Transcriptome Analysis of Neisseria meningitidis during Infection

Guido Dietrich,^1, Sebastian Kurz,¹ Claudia Hübner,¹ Christian Aepinus,¹ Stephanie Theiss,¹ Matthias Guckenberger,¹ Ursula Panzner,¹ Jacqueline Weber,² and Matthias Frosch^1*

Institute for Hygiene and Microbiology, University of Würzburg, 97080 Würzburg,¹ MWG-Biotech AG, 85560 Ebersberg, Germany²

Received 15 August 2002/ Accepted 2 October 2002

Neisseria meningitidis is the cause of septicemia and meningococcal meningitis.
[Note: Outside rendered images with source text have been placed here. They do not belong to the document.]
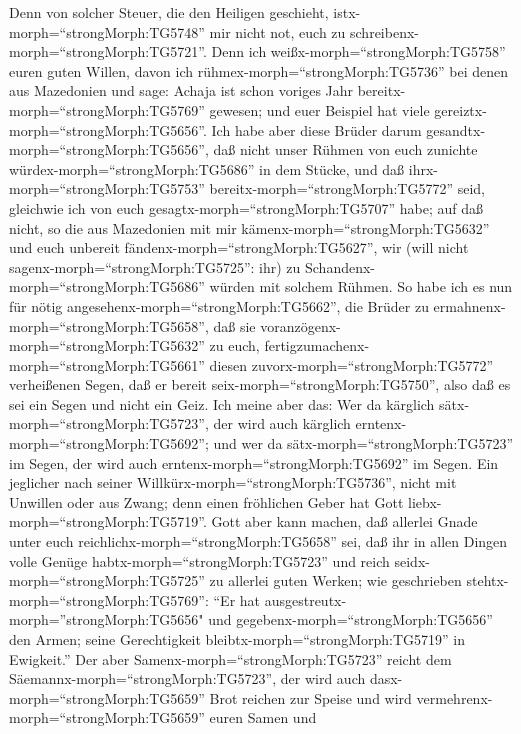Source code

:  Denn von solcher Steuer, die den Heiligen geschieht,
istx-morph=``strongMorph:TG5748'' mir nicht not, euch zu
schreibenx-morph=``strongMorph:TG5721''.  Denn ich
weißx-morph=``strongMorph:TG5758'' euren guten Willen, davon ich
rühmex-morph=``strongMorph:TG5736'' bei denen aus Mazedonien und sage:
Achaja ist schon voriges Jahr bereitx-morph=``strongMorph:TG5769''
gewesen; und euer Beispiel hat viele
gereiztx-morph=``strongMorph:TG5656''.  Ich habe aber diese
Brüder darum gesandtx-morph=``strongMorph:TG5656'', daß nicht unser
Rühmen von euch zunichte würdex-morph=``strongMorph:TG5686'' in dem
Stücke, und daß ihrx-morph=``strongMorph:TG5753''
bereitx-morph=``strongMorph:TG5772'' seid, gleichwie ich von euch
gesagtx-morph=``strongMorph:TG5707'' habe;  auf daß nicht,
so die aus Mazedonien mit mir kämenx-morph=``strongMorph:TG5632'' und
euch unbereit fändenx-morph=``strongMorph:TG5627'', wir (will nicht
sagenx-morph=``strongMorph:TG5725'': ihr) zu
Schandenx-morph=``strongMorph:TG5686'' würden mit solchem Rühmen.
 So habe ich es nun für nötig
angesehenx-morph=``strongMorph:TG5662'', die Brüder zu
ermahnenx-morph=``strongMorph:TG5658'', daß sie
voranzögenx-morph=``strongMorph:TG5632'' zu euch,
fertigzumachenx-morph=``strongMorph:TG5661'' diesen
zuvorx-morph=``strongMorph:TG5772'' verheißenen Segen, daß er bereit
seix-morph=``strongMorph:TG5750'', also daß es sei ein Segen und nicht
ein Geiz.  Ich meine aber das: Wer da kärglich
sätx-morph=``strongMorph:TG5723'', der wird auch kärglich
erntenx-morph=``strongMorph:TG5692''; und wer da
sätx-morph=``strongMorph:TG5723'' im Segen, der wird auch
erntenx-morph=``strongMorph:TG5692'' im Segen.  Ein
jeglicher nach seiner Willkürx-morph=``strongMorph:TG5736'', nicht mit
Unwillen oder aus Zwang; denn einen fröhlichen Geber hat Gott
liebx-morph=``strongMorph:TG5719''.  Gott aber kann machen,
daß allerlei Gnade unter euch reichlichx-morph=``strongMorph:TG5658''
sei, daß ihr in allen Dingen volle Genüge
habtx-morph=``strongMorph:TG5723'' und reich
seidx-morph=``strongMorph:TG5725'' zu allerlei guten Werken;
 wie geschrieben stehtx-morph=``strongMorph:TG5769'': ``Er
hat ausgestreutx-morph=''strongMorph:TG5656" und
gegebenx-morph=``strongMorph:TG5656'' den Armen; seine Gerechtigkeit
bleibtx-morph=``strongMorph:TG5719'' in Ewigkeit.''  Der
aber Samenx-morph=``strongMorph:TG5723'' reicht dem
Säemannx-morph=``strongMorph:TG5723'', der wird auch
dasx-morph=``strongMorph:TG5659'' Brot reichen zur Speise und wird
vermehrenx-morph=``strongMorph:TG5659'' euren Samen und
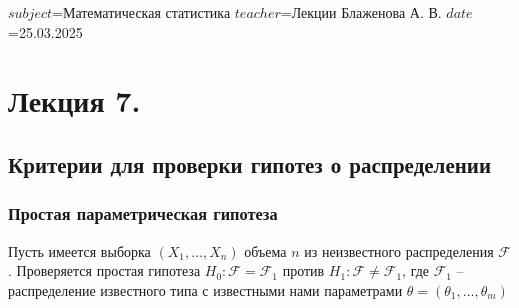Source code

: $subject$=Математическая статистика
$teacher$=Лекции Блаженова А. В.
$date$=25.03.2025

\section{Лекция 7.}

\subsection{Критерии для проверки гипотез о распределении}

\subsubsection{Простая параметрическая гипотеза}

Пусть имеется выборка $(X_1, \dots, X_n)$ объема $n$ из неизвестного распределения $\mathcal{F}$. 
Проверяется простая гипотеза $H_0 : \mathcal{F} = \mathcal{F}_1$ против $H_1 : \mathcal{F} \neq \mathcal{F}_1$, где $\mathcal{F}_1$ -- распределение известного типа с 
известными нами параметрами $\theta = (\theta_1, \dots, \theta_m)$

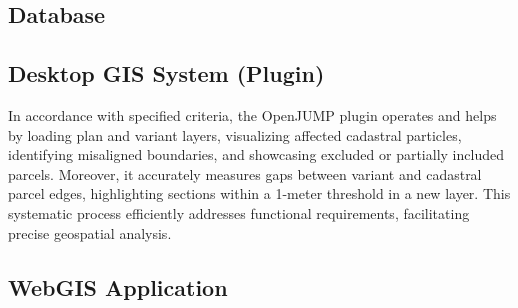 \subsection{Database}\label{subsec:database}

\subsection{Desktop GIS System (Plugin)}\label{subsec:openjump-plugin}
In accordance with specified criteria, the OpenJUMP plugin operates and helps by loading plan and variant layers, visualizing affected cadastral particles, identifying misaligned boundaries, and showcasing excluded or partially included parcels.
Moreover, it accurately measures gaps between variant and cadastral parcel edges, highlighting sections within a 1-meter threshold in a new layer.
This systematic process efficiently addresses functional requirements, facilitating precise geospatial analysis.

\subsection{WebGIS Application}\label{subsec:webgis-application}

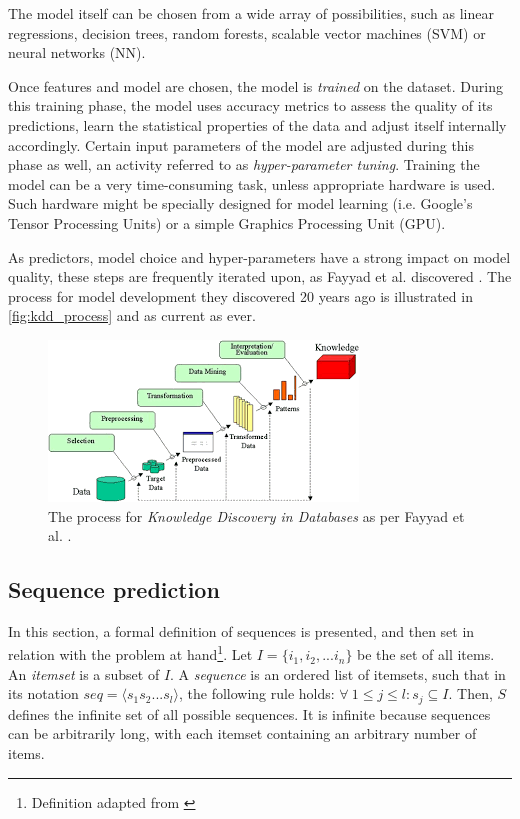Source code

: The model itself can be chosen from a wide array of possibilities, such as linear regressions, decision trees, random forests, scalable vector machines (SVM) or neural networks (NN).

Once features and model are chosen, the model is \textit{trained} on the dataset. During this training phase, the model uses accuracy metrics to assess the quality of its predictions, learn the statistical properties of the data and adjust itself internally accordingly. Certain input parameters of the model are adjusted during this phase as well, an activity referred to as \textit{hyper-parameter tuning}. Training the model can be a very time-consuming task, unless appropriate hardware is used. Such hardware might be specially designed for model learning (i.e. Google's Tensor Processing Units) or a simple Graphics Processing Unit (GPU).

As predictors, model choice and hyper-parameters have a strong impact on model quality, these steps are frequently iterated upon, as Fayyad et al. discovered \cite{fayyad1996data}. The process for model development they discovered 20 years ago is illustrated in \autoref{fig:kdd_process} and as current as ever.

\begin{figure}
	\centering
	\includegraphics[width=\textwidth]{gfx/kdd_process}
	\caption{The process for \textit{Knowledge Discovery in Databases} as per Fayyad et al. \cite{fayyad1996data}.}
	\label{fig:kdd_process}
\end{figure}

\subsection{Sequence prediction}
In this section, a formal definition of sequences is presented, and then set in relation with the problem at hand\footnote{Definition adapted from \cite{pei2001prefixspan}}.  Let $I = \{i_1,i_2,...i_n\}$ be the set of all items. An \textit{itemset} is a subset of $I$. A \textit{sequence} is an ordered list of itemsets, such that in its notation $seq = \langle s_1s_2...s_l \rangle$, the following rule holds: $\forall\ 1 \leq j \leq l: s_j \subseteq I$. Then, $S$ defines the infinite set of all possible sequences. It is infinite because sequences can be arbitrarily long, with each itemset containing an arbitrary number of items.

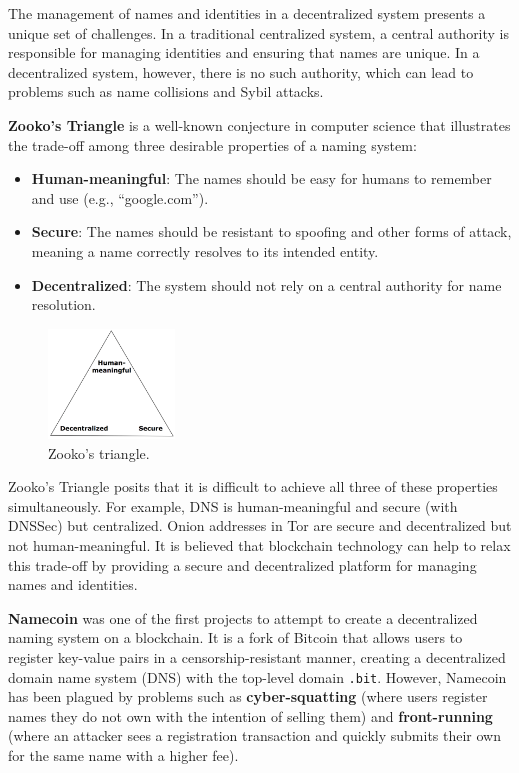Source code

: The management of names and identities in a decentralized system
presents a unique set of challenges. In a traditional centralized
system, a central authority is responsible for managing identities and
ensuring that names are unique. In a decentralized system, however,
there is no such authority, which can lead to problems such as name
collisions and Sybil attacks.

\medskip
\textbf{Zooko's Triangle} is a well-known conjecture in computer science
that illustrates the trade-off among three desirable properties of a
naming system:

\begin{itemize}
	\tightlist
	\item
	\textbf{Human-meaningful}: The names should be easy for humans to
	remember and use (e.g., ``google.com'').
	\item
	\textbf{Secure}: The names should be resistant to spoofing and other
	forms of attack, meaning a name correctly resolves to its intended
	entity.
	\item
	\textbf{Decentralized}: The system should not rely on a central
	authority for name resolution.
\end{itemize}

\begin{figure}[t]
	\begin{center}
		\includegraphics[width=0.3\textwidth]{./figs/zooko.png}
		\caption{Zooko's triangle.}		
		\label{fig:zooko}
	\end{center}	
\end{figure}

Zooko's Triangle posits that it is difficult to achieve all three of
these properties simultaneously. For example, DNS is human-meaningful
and secure (with DNSSec) but centralized. Onion addresses in Tor are
secure and decentralized but not human-meaningful. It is believed that
blockchain technology can help to relax this trade-off by providing a
secure and decentralized platform for managing names and identities.

\textbf{Namecoin} was one of the first projects to attempt to create a
decentralized naming system on a blockchain. It is a fork of Bitcoin
that allows users to register key-value pairs in a censorship-resistant
manner, creating a decentralized domain name system (DNS) with the
top-level domain \texttt{.bit}. However, Namecoin has been plagued by
problems such as \textbf{cyber-squatting} (where users register names
they do not own with the intention of selling them) and
\textbf{front-running} (where an attacker sees a registration
transaction and quickly submits their own for the same name with a
higher fee).

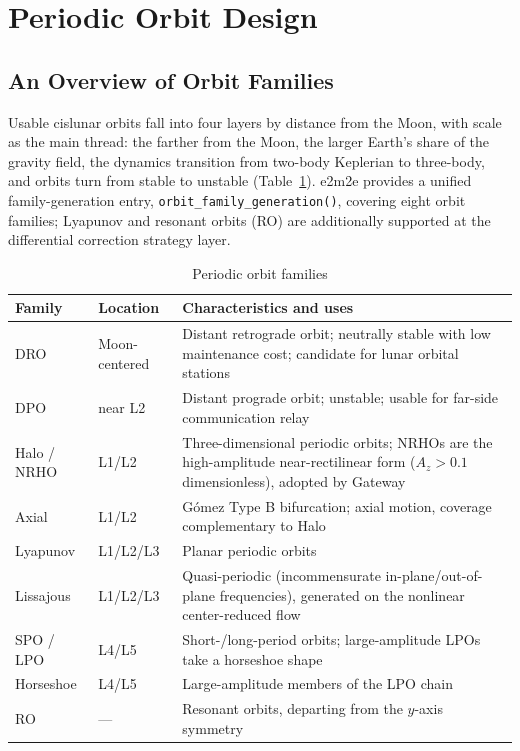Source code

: \section{Periodic Orbit Design}
\label{sec:orbit}

\subsection{An Overview of Orbit Families}

Usable cislunar orbits fall into four layers by distance from the Moon, with
scale as the main thread: the farther from the Moon, the larger Earth's share
of the gravity field, the dynamics transition from two-body Keplerian to
three-body, and orbits turn from stable to unstable
(Table~\ref{tab:families}). e2m2e provides a unified family-generation entry,
\texttt{orbit\_family\_generation()}, covering eight orbit families; Lyapunov
and resonant orbits (RO) are additionally supported at the differential
correction strategy layer.

\begin{table}[htbp]
\centering\small
\caption{Periodic orbit families}
\label{tab:families}
\begin{tabularx}{\textwidth}{@{}llX@{}}
\toprule
\textbf{Family} & \textbf{Location} & \textbf{Characteristics and uses} \\
\midrule
DRO & Moon-centered & Distant retrograde orbit; neutrally stable with low
maintenance cost; candidate for lunar orbital stations \\
DPO & near L2 & Distant prograde orbit; unstable; usable for far-side
communication relay \\
Halo / NRHO & L1/L2 & Three-dimensional periodic orbits; NRHOs are the
high-amplitude near-rectilinear form ($A_z > 0.1$ dimensionless), adopted by
Gateway \\
Axial & L1/L2 & G\'omez Type B bifurcation; axial motion, coverage
complementary to Halo \\
Lyapunov & L1/L2/L3 & Planar periodic orbits \\
Lissajous & L1/L2/L3 & Quasi-periodic (incommensurate in-plane/out-of-plane
frequencies), generated on the nonlinear center-reduced flow \\
SPO / LPO & L4/L5 & Short-/long-period orbits; large-amplitude LPOs take a
horseshoe shape \\
Horseshoe & L4/L5 & Large-amplitude members of the LPO chain \\
RO & --- & Resonant orbits, departing from the $y$-axis symmetry \\
\bottomrule
\end{tabularx}
\end{table}

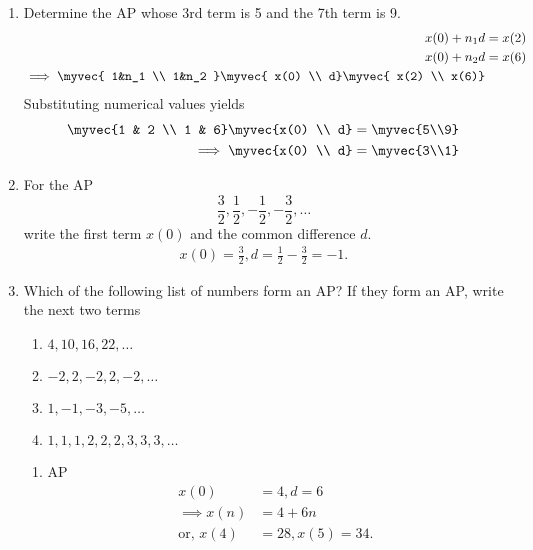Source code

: \begin{enumerate}[label=\thesubsection.\arabic*, ref=\thesubsection.\theenumi]
\item Determine the AP whose 3rd term is 5 and the 7th term is 9.
	\\
	\solution
\begin{align}
	x(0)+n_1d &= x(2)
	\\
	x(0)+n_2d &= x(6)
	\\
	\implies 
	\myvec{
	1&n_1 
	\\
	1&n_2 
}
	\myvec{
x(0)
\\
	d}
	\myvec{
x(2)
\\
	x(6)}
       \end{align}
Substituting numerical values 
yields
\begin{align}
	\myvec{1 & 2 \\ 1 & 6}
	\myvec{x(0) \\ d}
	&=
	\myvec{5\\9}
	\\
	\implies \myvec{x(0) \\ d}
	&=
	\myvec{3\\1}
\end{align}
%
\item For the AP 
$$\frac{3}{2}, \frac{1}{2}, -\frac{1}{2}, -\frac{3}{2}, \dots $$ write the first term $x(0)$ and the common difference $d$.
\\
\solution
\begin{align}
	x(0) = \frac{3}{2}, d=  \frac{1}{2}-\frac{3}{2} = -1.
\end{align}
\item Which of the following list of numbers form an AP? If they form an AP, 
write the next two terms 
		\begin{multicols}{2}
\begin{enumerate}
\item $4, 10, 16, 22, \dots$ 
\item $-2, 2, -2, 2, -2, \dots$
\item $1, -1, -3, -5, \dots$ 
\item $1, 1, 1, 2, 2, 2, 3, 3, 3, \dots$
\end{enumerate}
\end{multicols}
\begin{enumerate}
	\item AP
\begin{align}
	x(0) &= 4, d = 6
	\\
	\implies x(n) &= 4 +6n
	\\
	\text{or, }x(4) &= 28, x(5) = 34.

\end{align}
\end{enumerate}
\end{enumerate}
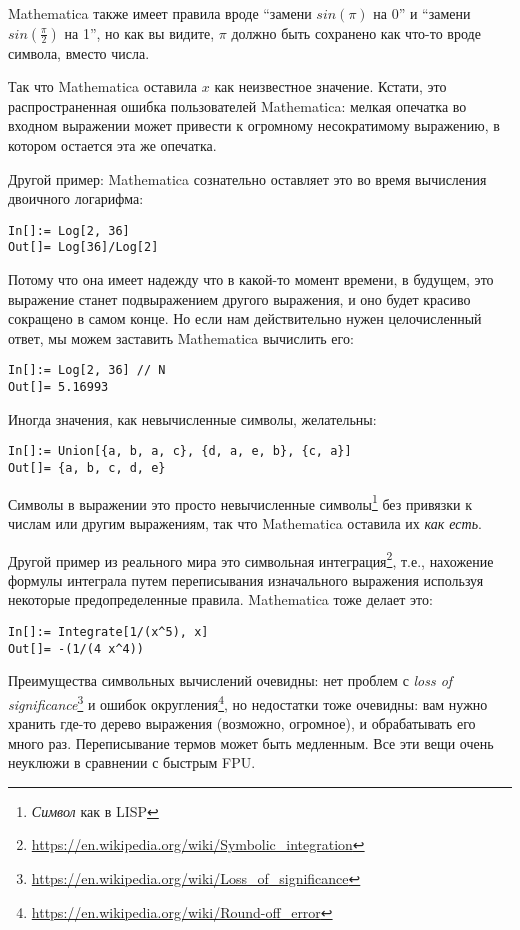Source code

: Mathematica также имеет правила вроде ``замени $sin(\pi)$ на 0'' и ``замени $sin(\frac{\pi}{2})$ на 1'', но как вы видите,
$\pi$ должно быть сохранено как что-то вроде символа, вместо числа.

Так что Mathematica оставила $x$ как неизвестное значение.
Кстати, это распространенная ошибка пользователей Mathematica: мелкая опечатка во входном выражении может привести к
огромному несократимому выражению, в котором остается эта же опечатка.

Другой пример: Mathematica сознательно оставляет это во время вычисления двоичного логарифма:

\begin{lstlisting}
In[]:= Log[2, 36]
Out[]= Log[36]/Log[2]
\end{lstlisting}

Потому что она имеет надежду что в какой-то момент времени, в будущем, это выражение станет подвыражением другого
выражения, и оно будет красиво сокращено в самом конце.
Но если нам действительно нужен целочисленный ответ, мы можем заставить Mathematica вычислить его:

\begin{lstlisting}
In[]:= Log[2, 36] // N
Out[]= 5.16993
\end{lstlisting}

Иногда значения, как невычисленные символы, желательны:

\begin{lstlisting}
In[]:= Union[{a, b, a, c}, {d, a, e, b}, {c, a}]
Out[]= {a, b, c, d, e}
\end{lstlisting}

Символы в выражении это просто невычисленные символы\footnote{\textit{Символ} как в LISP} без привязки
к числам или другим выражениям, так что Mathematica оставила их \textit{как есть}.

Другой пример из реального мира это символьная интеграция\footnote{\url{https://en.wikipedia.org/wiki/Symbolic_integration}}, 
т.е., нахожение формулы интеграла путем переписывания изначального выражения используя некоторые предопределенные правила.
Mathematica тоже делает это:

\begin{lstlisting}
In[]:= Integrate[1/(x^5), x]
Out[]= -(1/(4 x^4))
\end{lstlisting}

Преимущества символьных вычислений очевидны: нет проблем с \textit{loss of significance}\footnote{\url{https://en.wikipedia.org/wiki/Loss_of_significance}} и ошибок округления\footnote{\url{https://en.wikipedia.org/wiki/Round-off_error}}, 
но недостатки тоже очевидны: вам нужно хранить где-то дерево выражения (возможно, огромное), и обрабатывать его много раз.
Переписывание термов может быть медленным.
Все эти вещи очень неуклюжи в сравнении с быстрым \ac{FPU}.

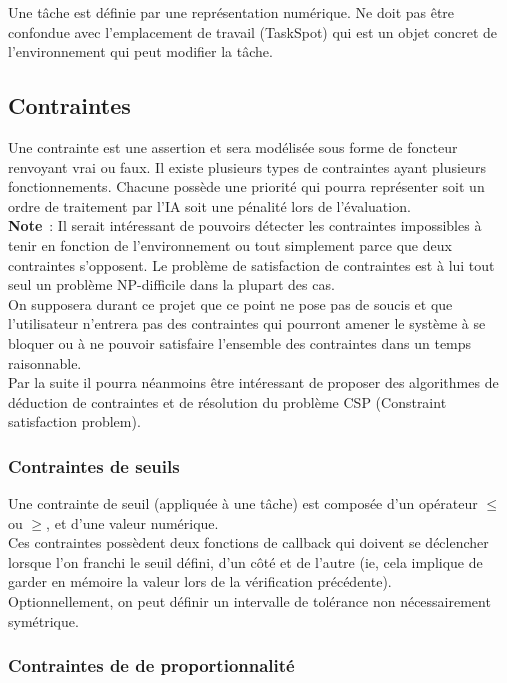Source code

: Une tâche est définie par une représentation numérique. Ne doit pas être confondue avec l'emplacement de travail (TaskSpot) qui est un objet concret de l'environnement qui peut modifier la  tâche.

\subsection{Contraintes}

Une contrainte est une assertion et sera modélisée sous forme de foncteur renvoyant vrai ou faux.
Il existe plusieurs types de contraintes ayant plusieurs fonctionnements. Chacune possède une priorité qui pourra représenter soit un ordre de traitement par l'IA soit une pénalité lors de l'évaluation. \\

\textbf{Note}~: Il serait intéressant de pouvoirs détecter les contraintes impossibles à tenir en fonction de l'environnement ou tout simplement parce que deux contraintes s'opposent. Le problème de satisfaction de contraintes est à lui tout seul un problème NP-difficile dans la plupart des cas.\\
\indent On supposera durant ce projet que ce point ne pose pas de soucis et que l'utilisateur n'entrera pas des contraintes qui pourront amener le système à se bloquer ou à ne pouvoir satisfaire l'ensemble des contraintes dans un temps raisonnable.\\
\indent Par la suite il pourra néanmoins être intéressant de proposer des algorithmes de déduction de contraintes et de résolution du problème CSP (Constraint satisfaction problem).

\subsubsection{Contraintes de seuils}

Une contrainte de seuil (appliquée à une tâche) est composée d'un opérateur $\leq$ ou $\geq$, et d'une valeur numérique.\\
\indent Ces contraintes possèdent deux fonctions de callback qui doivent se déclencher lorsque l'on franchi le seuil défini, d'un côté et de l'autre (ie, cela implique de garder en mémoire la valeur lors de la vérification précédente).\\
\indent Optionnellement, on peut définir un intervalle de tolérance non nécessairement symétrique.

\subsubsection{Contraintes de de proportionnalité}

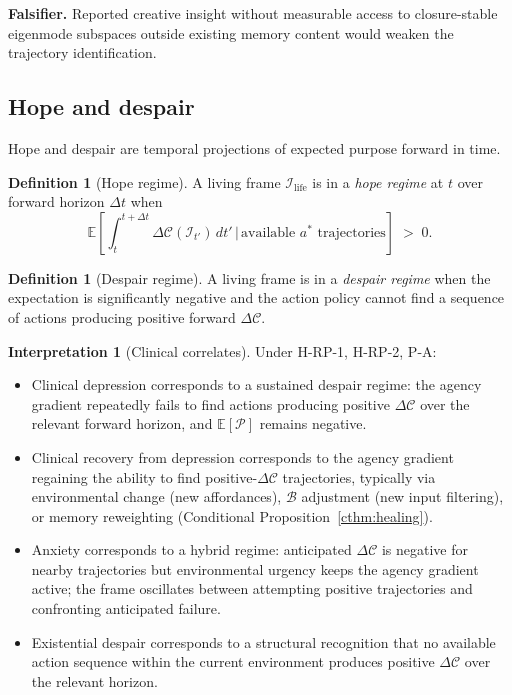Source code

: \documentclass[11pt]{article}
\theoremstyle{plain}
\theoremstyle{definition}
\newtheorem{definition}[theorem]{Definition}
\newtheorem{interpretation}[theorem]{Interpretation}
\theoremstyle{remark}
\newcommand{\Ical}{\mathcal{I}}
\newcommand{\Ccal}{\mathcal{C}}
\newcommand{\Bcal}{\mathcal{B}}
\newcommand{\Pcal}{\mathcal{P}}
\newcommand{\Ilife}{\Ical_{\mathrm{life}}}
\begin{document}
\textbf{Falsifier.} Reported creative insight without measurable access to closure-stable eigenmode subspaces outside existing memory content would weaken the trajectory identification.

\subsection{Hope and despair}\label{sec:hope-despair}

Hope and despair are temporal projections of expected purpose forward in time.

\begin{definition}[Hope regime]\label{def:hope}
A living frame $\Ilife$ is in a \emph{hope regime} at $t$ over forward horizon $\Delta t$ when
\[
  \mathbb{E}\!\left[ \int_t^{t + \Delta t} \Delta \Ccal(\Ical_{t'}) \, dt' \,\Big|\, \text{available } a^* \text{ trajectories} \right] \;>\; 0.
\]
\end{definition}

\begin{definition}[Despair regime]\label{def:despair}
A living frame is in a \emph{despair regime} when the expectation is significantly negative and the action policy cannot find a sequence of actions producing positive forward $\Delta \Ccal$.
\end{definition}

\begin{interpretation}[Clinical correlates]\label{int:hope-despair}
Under H-RP-1, H-RP-2, P-A:
\begin{itemize}[leftmargin=2em]
\item Clinical depression corresponds to a sustained despair regime: the agency gradient repeatedly fails to find actions producing positive $\Delta \Ccal$ over the relevant forward horizon, and $\mathbb{E}[\Pcal]$ remains negative.
\item Clinical recovery from depression corresponds to the agency gradient regaining the ability to find positive-$\Delta \Ccal$ trajectories, typically via environmental change (new affordances), $\Bcal$ adjustment (new input filtering), or memory reweighting (Conditional Proposition~\ref{cthm:healing}).
\item Anxiety corresponds to a hybrid regime: anticipated $\Delta \Ccal$ is negative for nearby trajectories but environmental urgency keeps the agency gradient active; the frame oscillates between attempting positive trajectories and confronting anticipated failure.
\item Existential despair corresponds to a structural recognition that no available action sequence within the current environment produces positive $\Delta \Ccal$ over the relevant horizon.
\end{itemize}
\end{interpretation}
\end{document}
During the course of infection, N. meningitidis encounters multiple environments within its host, which makes rapid adaptation to environmental changes a crucial factor for neisserial pathogenicity. Employing oligonucleotide-based DNA microarrays, we analyzed the transcriptome of N. meningitidis during two key steps of meningococcal infection, i.e., the interaction with epithelial cells (HeLa cells) and endothelial cells (human brain microvascular endothelial cells). Seventy-two genes were differentially regulated after contact with epithelial cells, and 48 genes were differentially regulated after contact with endothelial cells, including a considerable proportion of well-known virulence genes. While a considerable number of genes were in concordance between bacteria adherent to both cell types, we identified several open reading frames that were differentially regulated in only one system. The data obtained with this novel approach may provide insight into the pathogenicity mechanisms of N. meningitidis and could demonstrate the importance of gene regulation on the transcriptional level during different stages of meningococcal infection.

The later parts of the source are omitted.